Scott A. Shay has had a successful business career spanning Wall Street, private equity, venture capital, and banking. He co-founded Signature Bank of New York and has served as its Chairman since its formation. He has been a provocative commentator on many financial issues, including among others, how the banking system should best function to help society, the implications of a cashless world, and tax reform. Scott called for the re-imposition of Glass-Steagall and breaking up the big banks at a TEDx talk at the NY Stock Exchange in 2012. Throughout his life, he has been a student of religion and how religion ought to apply to the world outside of the synagogue, church, or mosque. Having founded a Hebrew school, he has authored articles relating to the Jewish community and the best-selling Getting Our Groove Back: How to Energize American Jewry (Second Edition, Devora 2008).

Filipe Maia's research and teaching focus on liberation theologies, the Christian eschatological imagination, theology and economics, and Wesleyan theology. His scholarship pays special attention to the ways in which imaginaries about the future shape politics, economics, cultural patterns, and religious practices. Employing sources ranging from Latin American liberation theology, Marxist philosophy, and contemporary writings on finance, Professor Maia’s research builds a theological critique of the temporality of financial capitalism proposing alternative ways of imagining the future.

Deena Aranoff is Faculty Director of the Richard S. Dinner Center for Jewish Studies at the Graduate Theological Union in Berkeley. She teaches rabbinic literature, medieval Jewish thought, and the broader question of continuity and change in Jewish history. Deena is also a community educator and teaches Bible, rabbinics, and Jewish mysticism throughout the Bay Area. 
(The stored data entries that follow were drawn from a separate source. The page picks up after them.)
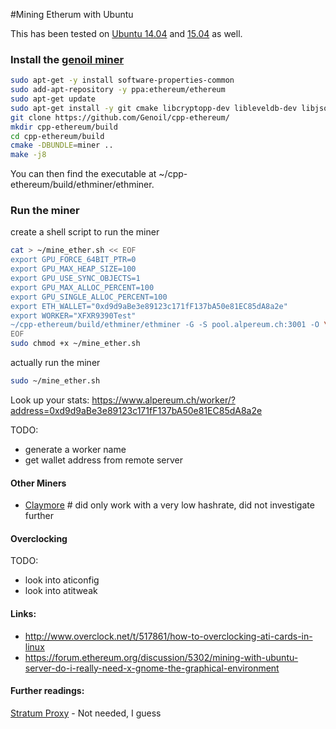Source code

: #Mining Etherum with Ubuntu

This has been tested on [Ubuntu 14.04](ubuntu_14.04.md) and [15.04](ubuntu_15.04.md) as well.

### Install the [genoil miner](https://github.com/Genoil/cpp-ethereum#building-on-ubuntu)

```bash
sudo apt-get -y install software-properties-common
sudo add-apt-repository -y ppa:ethereum/ethereum
sudo apt-get update
sudo apt-get install -y git cmake libcryptopp-dev libleveldb-dev libjsoncpp-dev libjson-rpc-cpp-dev libboost-all-dev libgmp-dev libreadline-dev libcurl4-gnutls-dev ocl-icd-libopencl1 opencl-headers mesa-common-dev libmicrohttpd-dev build-essential
git clone https://github.com/Genoil/cpp-ethereum/
mkdir cpp-ethereum/build
cd cpp-ethereum/build
cmake -DBUNDLE=miner ..
make -j8
```
You can then find the executable at ~/cpp-ethereum/build/ethminer/ethminer.


### Run the miner

create a shell script to run the miner
```bash
cat > ~/mine_ether.sh << EOF
export GPU_FORCE_64BIT_PTR=0
export GPU_MAX_HEAP_SIZE=100
export GPU_USE_SYNC_OBJECTS=1
export GPU_MAX_ALLOC_PERCENT=100
export GPU_SINGLE_ALLOC_PERCENT=100
export ETH_WALLET="0xd9d9aBe3e89123c171fF137bA50e81EC85dA8a2e"
export WORKER="XFXR9390Test"
~/cpp-ethereum/build/ethminer/ethminer -G -S pool.alpereum.ch:3001 -O \$ETH_WALLET.\$WORKER
EOF
sudo chmod +x ~/mine_ether.sh
```

actually run the miner
```bash
sudo ~/mine_ether.sh
```

Look up your stats:
https://www.alpereum.ch/worker/?address=0xd9d9aBe3e89123c171fF137bA50e81EC85dA8a2e

TODO:
- generate a worker name
- get wallet address from remote server


#### Other Miners
- [Claymore](https://bitcointalk.org/index.php?topic=1433925.0)  # did only work with a very low hashrate, did not investigate further


#### Overclocking

TODO:
- look into aticonfig
- look into atitweak

#### Links:
- http://www.overclock.net/t/517861/how-to-overclocking-ati-cards-in-linux
- https://forum.ethereum.org/discussion/5302/mining-with-ubuntu-server-do-i-really-need-x-gnome-the-graphical-environment


#### Further readings:
[Stratum Proxy](https://github.com/slush0/stratum-mining-proxy#installation-on-linux-using-git) - Not needed, I guess
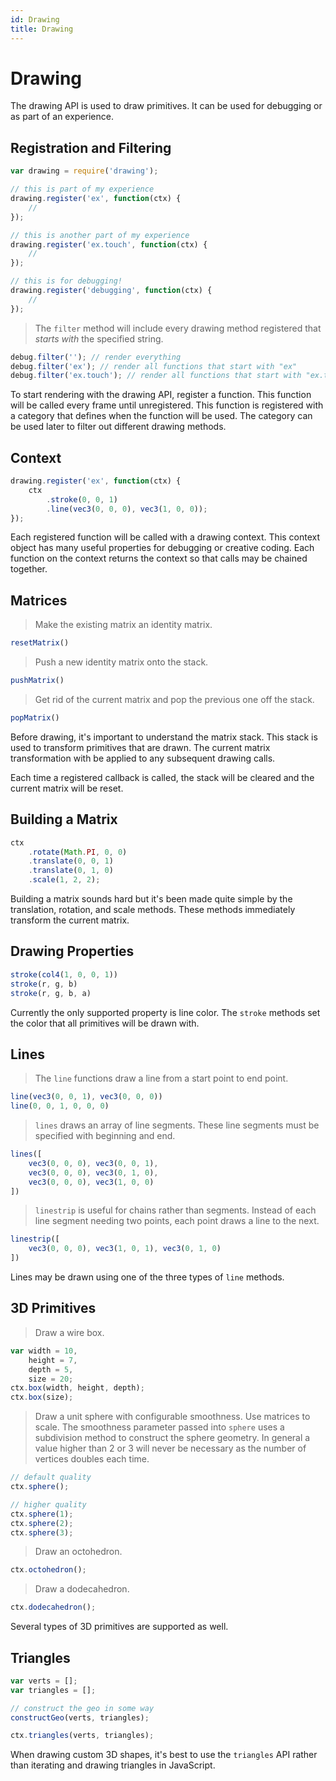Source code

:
 ```yaml
---
id: Drawing
title: Drawing
---
```


# Drawing

The drawing API is used to draw primitives. It can be used for debugging or as part of an experience.

## Registration and Filtering

```javascript
var drawing = require('drawing');

// this is part of my experience
drawing.register('ex', function(ctx) {
    //
});

// this is another part of my experience
drawing.register('ex.touch', function(ctx) {
    //
});

// this is for debugging!
drawing.register('debugging', function(ctx) {
   	// 
});
```

> The `filter` method will include every drawing method registered that *starts with* the specified string.

```javascript
debug.filter(''); // render everything
debug.filter('ex'); // render all functions that start with "ex"
debug.filter('ex.touch'); // render all functions that start with "ex.touch"
```

To start rendering with the drawing API, register a function. This function will be called every frame until unregistered. This function is registered with a category that defines when the function will be used. The category can be used later to filter out different drawing methods.

## Context

```javascript
drawing.register('ex', function(ctx) {
    ctx
    	.stroke(0, 0, 1)
    	.line(vec3(0, 0, 0), vec3(1, 0, 0));
});
```

Each registered function will be called with a drawing context. This context object has many useful properties for debugging or creative coding. Each function on the context returns the context so that calls may be chained together.

## Matrices

> Make the existing matrix an identity matrix.

```javascript
resetMatrix()
```

> Push a new identity matrix onto the stack.

```javascript
pushMatrix()
```

> Get rid of the current matrix and pop the previous one off the stack.

```javascript
popMatrix()
```

Before drawing, it's important to understand the matrix stack. This stack is used to transform primitives that are drawn. The current matrix transformation with be applied to any subsequent drawing calls.

Each time a registered callback is called, the stack will be cleared and the current matrix will be reset.

## Building a Matrix

```javascript
ctx
	.rotate(Math.PI, 0, 0)
	.translate(0, 0, 1)
	.translate(0, 1, 0)
	.scale(1, 2, 2);
```

Building a matrix sounds hard but it's been made quite simple by the translation, rotation, and scale methods. These methods immediately transform the current matrix.

## Drawing Properties

```javascript
stroke(col4(1, 0, 0, 1))
stroke(r, g, b)
stroke(r, g, b, a)
```

Currently the only supported property is line color. The `stroke` methods set the color that all primitives will be drawn with.

## Lines

> The `line` functions draw a line from a start point to end point.

```javascript
line(vec3(0, 0, 1), vec3(0, 0, 0))
line(0, 0, 1, 0, 0, 0)
```

> `lines` draws an array of line segments. These line segments must be specified with beginning and end.

```javascript
lines([
    vec3(0, 0, 0), vec3(0, 0, 1),
    vec3(0, 0, 0), vec3(0, 1, 0),
    vec3(0, 0, 0), vec3(1, 0, 0)
])
```

> `linestrip` is useful for chains rather than segments. Instead of each line segment needing two points, each point draws a line to the next.

```javascript
linestrip([
    vec3(0, 0, 0), vec3(1, 0, 1), vec3(0, 1, 0)
])
```

Lines may be drawn using one of the three types of `line` methods.

## 3D Primitives

> Draw a wire box.

```javascript
var width = 10,
    height = 7,
    depth = 5,
    size = 20;
ctx.box(width, height, depth);
ctx.box(size);
```

> Draw a unit sphere with configurable smoothness. Use matrices to scale. The smoothness parameter passed into `sphere` uses a subdivision method to construct the sphere geometry. In general a value higher than 2 or 3 will never be necessary as the number of vertices doubles each time.

```javascript
// default quality
ctx.sphere();

// higher quality
ctx.sphere(1);
ctx.sphere(2);
ctx.sphere(3);
```

> Draw an octohedron.

```javascript
ctx.octohedron();
```

> Draw a dodecahedron.

```javascript
ctx.dodecahedron();
```

Several types of 3D primitives are supported as well.

## Triangles

```javascript
var verts = [];
var triangles = [];

// construct the geo in some way
constructGeo(verts, triangles);

ctx.triangles(verts, triangles);
```

When drawing custom 3D shapes, it's best to use the `triangles` API rather than iterating and drawing triangles in JavaScript.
Ali Ataie has been both a guest lecturer and guest instructor at several colleges and universities. He studied various Islamic sciences under local Bay Area scholars and has dialogued and debated with several Christian scholars on a variety of topics. He is a graduate of the Badr Arabic Language Institute in Hadramawt, Yemen and studied at the prestigious Dar al-Mustafa under some of the most eminent scholars in the world. He holds a Masters’ Degree in Biblical Studies from the Graduate Theological Union in Berkeley, and holds a PhD in Islamic Biblical Hermeneutics also from the GTU.

 (Please note that the livestream for this event has been cancelled.)